#### EXERCISE REQUIREMENTS
Return each line of the listing in which the word "should" appears.

(Beginning of RECORDS FOR PROCESSING)

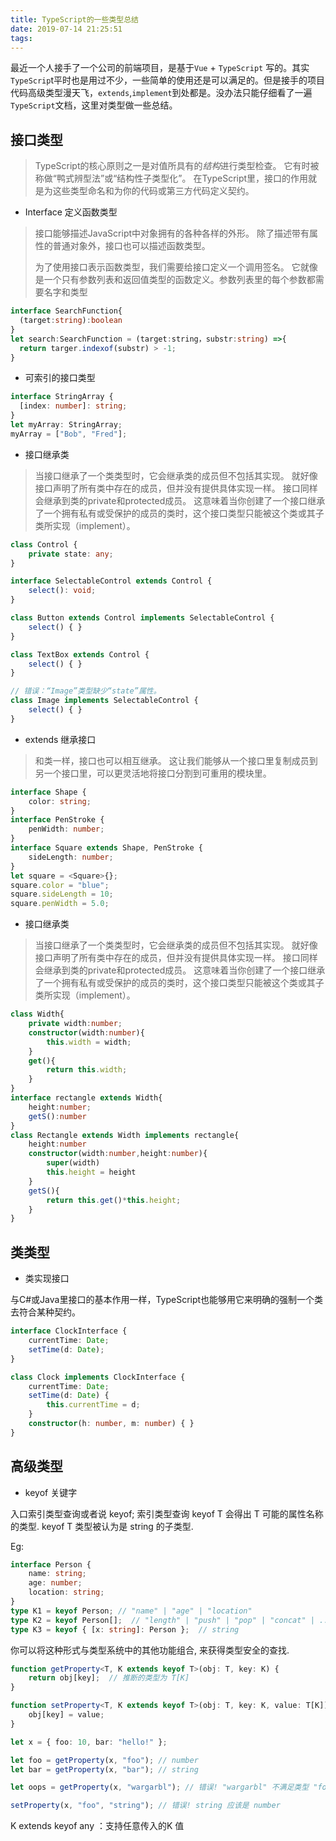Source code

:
 ```yaml
---
title: TypeScript的一些类型总结
date: 2019-07-14 21:25:51
tags:
---
```


最近一个人接手了一个公司的前端项目，是基于`Vue` + `TypeScript` 写的。其实`TypeScrip`t平时也是用过不少，一些简单的使用还是可以满足的。但是接手的项目代码高级类型漫天飞，`extends`,`implement`到处都是。没办法只能仔细看了一遍`TypeScript`文档，这里对类型做一些总结。

<!-- more -->

## 接口类型

> TypeScript的核心原则之一是对值所具有的*结构*进行类型检查。 它有时被称做“鸭式辨型法”或“结构性子类型化”。 在TypeScript里，接口的作用就是为这些类型命名和为你的代码或第三方代码定义契约。

- Interface 定义函数类型

> 接口能够描述JavaScript中对象拥有的各种各样的外形。 除了描述带有属性的普通对象外，接口也可以描述函数类型。
>
> 为了使用接口表示函数类型，我们需要给接口定义一个调用签名。 它就像是一个只有参数列表和返回值类型的函数定义。参数列表里的每个参数都需要名字和类型

```typescript
interface SearchFunction{
  (target:string):boolean
}
let search:SearchFunction = (target:string，substr:string) =>{
  return targer.indexof(substr) > -1;
}
```

- 可索引的接口类型

```typescript
interface StringArray {
  [index: number]: string;
}
let myArray: StringArray;
myArray = ["Bob", "Fred"];
```

*  接口继承类

> 当接口继承了一个类类型时，它会继承类的成员但不包括其实现。 就好像接口声明了所有类中存在的成员，但并没有提供具体实现一样。 接口同样会继承到类的private和protected成员。 这意味着当你创建了一个接口继承了一个拥有私有或受保护的成员的类时，这个接口类型只能被这个类或其子类所实现（implement）。

```typescript
class Control {
    private state: any;
}

interface SelectableControl extends Control {
    select(): void;
}

class Button extends Control implements SelectableControl {
    select() { }
}

class TextBox extends Control {
    select() { }
}

// 错误：“Image”类型缺少“state”属性。
class Image implements SelectableControl {
    select() { }
}
```

* extends 继承接口

> 和类一样，接口也可以相互继承。 这让我们能够从一个接口里复制成员到另一个接口里，可以更灵活地将接口分割到可重用的模块里。

```typescript
interface Shape {
    color: string;
}
interface PenStroke {
    penWidth: number;
}
interface Square extends Shape, PenStroke {
    sideLength: number;
}
let square = <Square>{};
square.color = "blue";
square.sideLength = 10;
square.penWidth = 5.0;
```

* 接口继承类

> 当接口继承了一个类类型时，它会继承类的成员但不包括其实现。 就好像接口声明了所有类中存在的成员，但并没有提供具体实现一样。 接口同样会继承到类的private和protected成员。 这意味着当你创建了一个接口继承了一个拥有私有或受保护的成员的类时，这个接口类型只能被这个类或其子类所实现（implement）。

```typescript
class Width{
    private width:number;
    constructor(width:number){
        this.width = width;
    }
    get(){
        return this.width;
    }
}
interface rectangle extends Width{
    height:number;
    getS():number
}
class Rectangle extends Width implements rectangle{
    height:number
    constructor(width:number,height:number){
        super(width)
        this.height = height
    }
    getS(){
        return this.get()*this.height;
    }
}
```

## 类类型

- 类实现接口

与C#或Java里接口的基本作用一样，TypeScript也能够用它来明确的强制一个类去符合某种契约。

```typescript
interface ClockInterface {
    currentTime: Date;
    setTime(d: Date);
}

class Clock implements ClockInterface {
    currentTime: Date;
    setTime(d: Date) {
        this.currentTime = d;
    }
    constructor(h: number, m: number) { }
}
```

## 高级类型

- keyof 关键字

入口索引类型查询或者说 keyof; 索引类型查询 keyof T 会得出 T 可能的属性名称的类型. keyof T 类型被认为是 string 的子类型.

Eg:

```typescript
interface Person {
    name: string;
    age: number;
    location: string;
}
type K1 = keyof Person; // "name" | "age" | "location"
type K2 = keyof Person[];  // "length" | "push" | "pop" | "concat" | ...
type K3 = keyof { [x: string]: Person };  // string
```

你可以将这种形式与类型系统中的其他功能组合, 来获得类型安全的查找.

```typescript
function getProperty<T, K extends keyof T>(obj: T, key: K) {
    return obj[key];  // 推断的类型为 T[K]
}

function setProperty<T, K extends keyof T>(obj: T, key: K, value: T[K]) {
    obj[key] = value;
}

let x = { foo: 10, bar: "hello!" };

let foo = getProperty(x, "foo"); // number
let bar = getProperty(x, "bar"); // string

let oops = getProperty(x, "wargarbl"); // 错误! "wargarbl" 不满足类型 "foo" | "bar"

setProperty(x, "foo", "string"); // 错误! string 应该是 number
```

K extends keyof  any ：支持任意传入的K 值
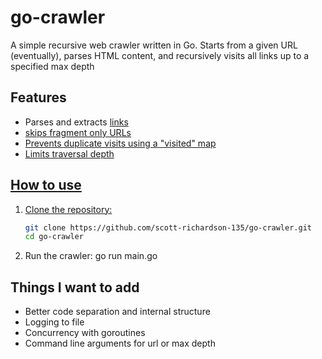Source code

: # go-crawler
A simple recursive web crawler written in Go. Starts from a given URL (eventually), parses HTML content, and recursively visits all links up to a specified max depth

## Features
- Parses and extracts <a href=""> links
- skips fragment only URLs
- Prevents duplicate visits using a "visited" map
- Limits traversal depth

## How to use
1. Clone the repository:
   ```bash
   git clone https://github.com/scott-richardson-135/go-crawler.git
   cd go-crawler
   ```
2. Run the crawler:
   go run main.go

## Things I want to add
- Better code separation and internal structure
- Logging to file
- Concurrency with goroutines
- Command line arguments for url or max depth
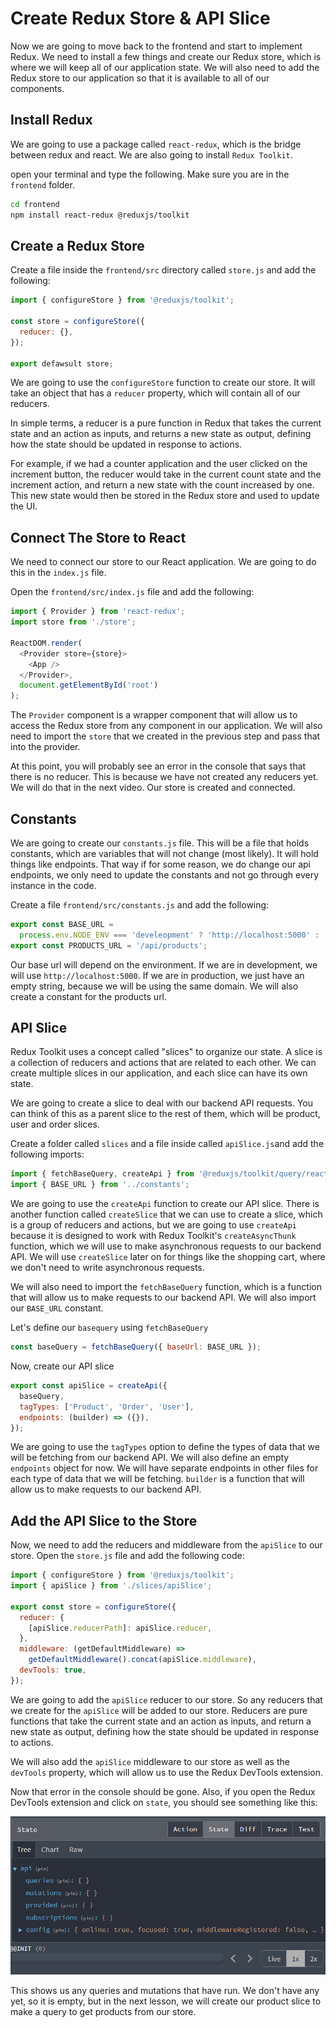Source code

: # Create Redux Store & API Slice

Now we are going to move back to the frontend and start to implement Redux. We need to install a few things and create our Redux store, which is where we will keep all of our application state. We will also need to add the Redux store to our application so that it is available to all of our components.

## Install Redux

We are going to use a package called `react-redux`, which is the bridge between redux and react. We are also going to install `Redux Toolkit`.

open your terminal and type the following. Make sure you are in the `frontend` folder.

```bash
cd frontend
npm install react-redux @reduxjs/toolkit
```

## Create a Redux Store

Create a file inside the `frontend/src` directory called `store.js` and add the following:

```js
import { configureStore } from '@reduxjs/toolkit';

const store = configureStore({
  reducer: {},
});

export defawsult store;
```

We are going to use the `configureStore` function to create our store. It will take an object that has a `reducer` property, which will contain all of our reducers.

In simple terms, a reducer is a pure function in Redux that takes the current state and an action as inputs, and returns a new state as output, defining how the state should be updated in response to actions.

For example, if we had a counter application and the user clicked on the increment button, the reducer would take in the current count state and the increment action, and return a new state with the count increased by one. This new state would then be stored in the Redux store and used to update the UI.

## Connect The Store to React

We need to connect our store to our React application. We are going to do this in the `index.js` file.

Open the `frontend/src/index.js` file and add the following:

```js
import { Provider } from 'react-redux';
import store from './store';

ReactDOM.render(
  <Provider store={store}>
    <App />
  </Provider>,
  document.getElementById('root')
);
```

The `Provider` component is a wrapper component that will allow us to access the Redux store from any component in our application. We will also need to import the `store` that we created in the previous step and pass that into the provider.

At this point, you will probably see an error in the console that says that there is no reducer. This is because we have not created any reducers yet. We will do that in the next video. Our store is created and connected.

## Constants

We are going to create our `constants.js` file. This will be a file that holds constants, which are variables that will not change (most likely). It will hold things like endpoints. That way if for some reason, we do change our api endpoints, we only need to update the constants and not go through every instance in the code.

Create a file `frontend/src/constants.js` and add the following:

```js
export const BASE_URL =
  process.env.NODE_ENV === 'develeopment' ? 'http://localhost:5000' : '';
export const PRODUCTS_URL = '/api/products';
```

Our base url will depend on the environment. If we are in development, we will use `http://localhost:5000`. If we are in production, we just have an empty string, because we will be using the same domain. We will also create a constant for the products url.

## API Slice

Redux Toolkit uses a concept called "slices" to organize our state. A slice is a collection of reducers and actions that are related to each other. We can create multiple slices in our application, and each slice can have its own state.

We are going to create a slice to deal with our backend API requests. You can think of this as a parent slice to the rest of them, which will be product, user and order slices.

Create a folder called `slices` and a file inside called `apiSlice.js`and add the following imports:

```js
import { fetchBaseQuery, createApi } from '@reduxjs/toolkit/query/react';
import { BASE_URL } from '../constants';
```

We are going to use the `createApi` function to create our API slice. There is another function called `createSlice` that we can use to create a slice, which is a group of reducers and actions, but we are going to use `createApi` because it is designed to work with Redux Toolkit's `createAsyncThunk` function, which we will use to make asynchronous requests to our backend API. We will use `createSlice` later on for things like the shopping cart, where we don't need to write asynchronous requests.

We will also need to import the `fetchBaseQuery` function, which is a function that will allow us to make requests to our backend API. We will also import our `BASE_URL` constant.

Let's define our `basequery` using `fetchBaseQuery`

```js
const baseQuery = fetchBaseQuery({ baseUrl: BASE_URL });
```

Now, create our API slice

```js
export const apiSlice = createApi({
  baseQuery,
  tagTypes: ['Product', 'Order', 'User'],
  endpoints: (builder) => ({}),
});
```

We are going to use the `tagTypes` option to define the types of data that we will be fetching from our backend API. We will also define an empty `endpoints` object for now. We will have separate endpoints in other files for each type of data that we will be fetching. `builder` is a function that will allow us to make requests to our backend API.

## Add the API Slice to the Store

Now, we need to add the reducers and middleware from the `apiSlice` to our store. Open the `store.js` file and add the following code:

```js
import { configureStore } from '@reduxjs/toolkit';
import { apiSlice } from './slices/apiSlice';

export const store = configureStore({
  reducer: {
    [apiSlice.reducerPath]: apiSlice.reducer,
  },
  middleware: (getDefaultMiddleware) =>
    getDefaultMiddleware().concat(apiSlice.middleware),
  devTools: true,
});
```

We are going to add the `apiSlice` reducer to our store. So any reducers that we create for the `apiSlice` will be added to our store. Reducers are pure functions that take the current state and an action as inputs, and return a new state as output, defining how the state should be updated in response to actions.

We will also add the `apiSlice` middleware to our store as well as the `devTools` property, which will allow us to use the Redux DevTools extension.

Now that error in the console should be gone. Also, if you open the Redux DevTools extension and click on `state`, you should see something like this:

<img src="./images/reduxdevtools1.png" width="600">

This shows us any queries and mutations that have run. We don't have any yet, so it is empty, but in the next lesson, we will create our product slice to make a query to get products from our store.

(End of RECORDS FOR PROCESSING)

#### TASK RESULT
In simple terms, a reducer is a pure function in Redux that takes the current state and an action as inputs, and returns a new state as output, defining how the state should be updated in response to actions.
We are going to add the `apiSlice` reducer to our store. So any reducers that we create for the `apiSlice` will be added to our store. Reducers are pure functions that take the current state and an action as inputs, and return a new state as output, defining how the state should be updated in response to actions.
Now that error in the console should be gone. Also, if you open the Redux DevTools extension and click on `state`, you should see something like this:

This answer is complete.